§ **Task to carry out**
The lines to repeat are those below from the one containing "결과를 얻기 위해서는 ?" down to the one containing "GROUP BY 성별, 연령대", both included; reproduce them exactly and nothing else.

§ **Entries shown**
■ ■ ■

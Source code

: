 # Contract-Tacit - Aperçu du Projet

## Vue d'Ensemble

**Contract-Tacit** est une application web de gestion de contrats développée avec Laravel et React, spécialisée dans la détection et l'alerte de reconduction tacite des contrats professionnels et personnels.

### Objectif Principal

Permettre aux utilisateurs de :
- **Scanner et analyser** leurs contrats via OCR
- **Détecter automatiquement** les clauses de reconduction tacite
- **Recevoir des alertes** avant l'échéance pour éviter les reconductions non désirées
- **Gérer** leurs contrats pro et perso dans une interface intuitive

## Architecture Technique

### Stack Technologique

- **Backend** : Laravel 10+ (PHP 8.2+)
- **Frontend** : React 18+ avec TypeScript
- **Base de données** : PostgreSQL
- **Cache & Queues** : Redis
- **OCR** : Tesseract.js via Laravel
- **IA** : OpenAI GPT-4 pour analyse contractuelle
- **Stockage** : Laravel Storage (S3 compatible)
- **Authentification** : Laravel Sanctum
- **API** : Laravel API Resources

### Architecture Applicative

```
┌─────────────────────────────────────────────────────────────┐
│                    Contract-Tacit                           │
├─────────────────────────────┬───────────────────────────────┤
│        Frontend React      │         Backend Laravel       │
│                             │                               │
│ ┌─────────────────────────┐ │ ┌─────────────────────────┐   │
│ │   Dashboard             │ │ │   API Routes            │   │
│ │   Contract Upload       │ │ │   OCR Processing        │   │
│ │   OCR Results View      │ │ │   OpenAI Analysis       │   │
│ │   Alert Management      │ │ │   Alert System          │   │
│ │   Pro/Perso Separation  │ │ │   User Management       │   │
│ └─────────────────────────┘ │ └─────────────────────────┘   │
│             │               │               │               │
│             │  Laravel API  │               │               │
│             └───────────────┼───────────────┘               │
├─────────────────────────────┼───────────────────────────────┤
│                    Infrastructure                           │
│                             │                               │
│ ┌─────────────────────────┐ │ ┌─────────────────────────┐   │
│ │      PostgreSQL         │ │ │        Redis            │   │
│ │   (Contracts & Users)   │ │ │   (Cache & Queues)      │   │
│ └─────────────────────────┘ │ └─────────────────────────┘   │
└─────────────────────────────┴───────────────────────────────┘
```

■ ■ ■

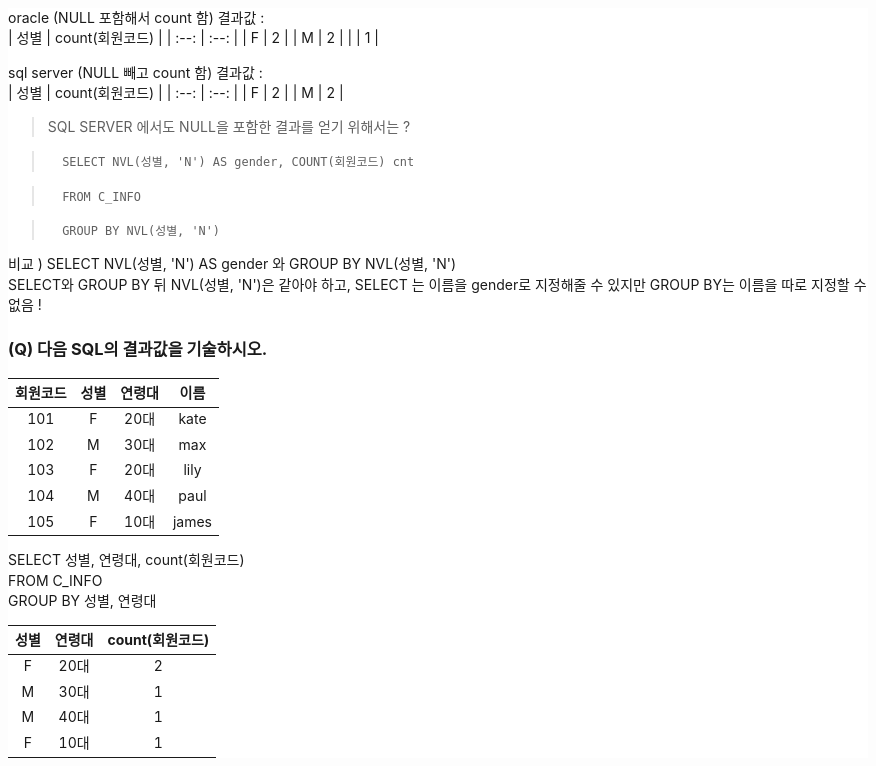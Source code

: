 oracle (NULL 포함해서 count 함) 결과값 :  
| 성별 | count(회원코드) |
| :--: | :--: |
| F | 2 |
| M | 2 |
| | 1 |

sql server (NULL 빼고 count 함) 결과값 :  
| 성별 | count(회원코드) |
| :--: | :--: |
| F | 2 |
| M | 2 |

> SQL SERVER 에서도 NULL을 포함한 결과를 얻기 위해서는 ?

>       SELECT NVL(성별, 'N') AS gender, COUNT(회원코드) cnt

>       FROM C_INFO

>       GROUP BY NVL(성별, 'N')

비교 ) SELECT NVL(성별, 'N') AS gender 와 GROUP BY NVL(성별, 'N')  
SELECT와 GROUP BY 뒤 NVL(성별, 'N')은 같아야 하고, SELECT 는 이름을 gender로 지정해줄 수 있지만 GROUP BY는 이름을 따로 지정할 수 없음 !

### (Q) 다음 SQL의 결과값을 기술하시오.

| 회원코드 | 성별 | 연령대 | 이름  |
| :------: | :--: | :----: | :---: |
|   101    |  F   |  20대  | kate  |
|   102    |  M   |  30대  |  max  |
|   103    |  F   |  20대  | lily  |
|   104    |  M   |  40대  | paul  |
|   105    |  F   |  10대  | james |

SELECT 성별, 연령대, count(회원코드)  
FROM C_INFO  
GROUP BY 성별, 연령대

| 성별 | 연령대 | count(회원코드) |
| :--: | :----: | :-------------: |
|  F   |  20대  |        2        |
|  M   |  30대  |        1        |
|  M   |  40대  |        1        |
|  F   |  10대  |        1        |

■ ■ ■

§ **Solution**
> SQL SERVER 에서도 NULL을 포함한 결과를 얻기 위해서는 ?

>       SELECT NVL(성별, 'N') AS gender, COUNT(회원코드) cnt

>       FROM C_INFO

>       GROUP BY NVL(성별, 'N')

비교 ) SELECT NVL(성별, 'N') AS gender 와 GROUP BY NVL(성별, 'N')  
SELECT와 GROUP BY 뒤 NVL(성별, 'N')은 같아야 하고, SELECT 는 이름을 gender로 지정해줄 수 있지만 GROUP BY는 이름을 따로 지정할 수 없음 !

### (Q) 다음 SQL의 결과값을 기술하시오.

| 회원코드 | 성별 | 연령대 | 이름  |
| :------: | :--: | :----: | :---: |
|   101    |  F   |  20대  | kate  |
|   102    |  M   |  30대  |  max  |
|   103    |  F   |  20대  | lily  |
|   104    |  M   |  40대  | paul  |
|   105    |  F   |  10대  | james |

SELECT 성별, 연령대, count(회원코드)  
FROM C_INFO  
GROUP BY 성별, 연령대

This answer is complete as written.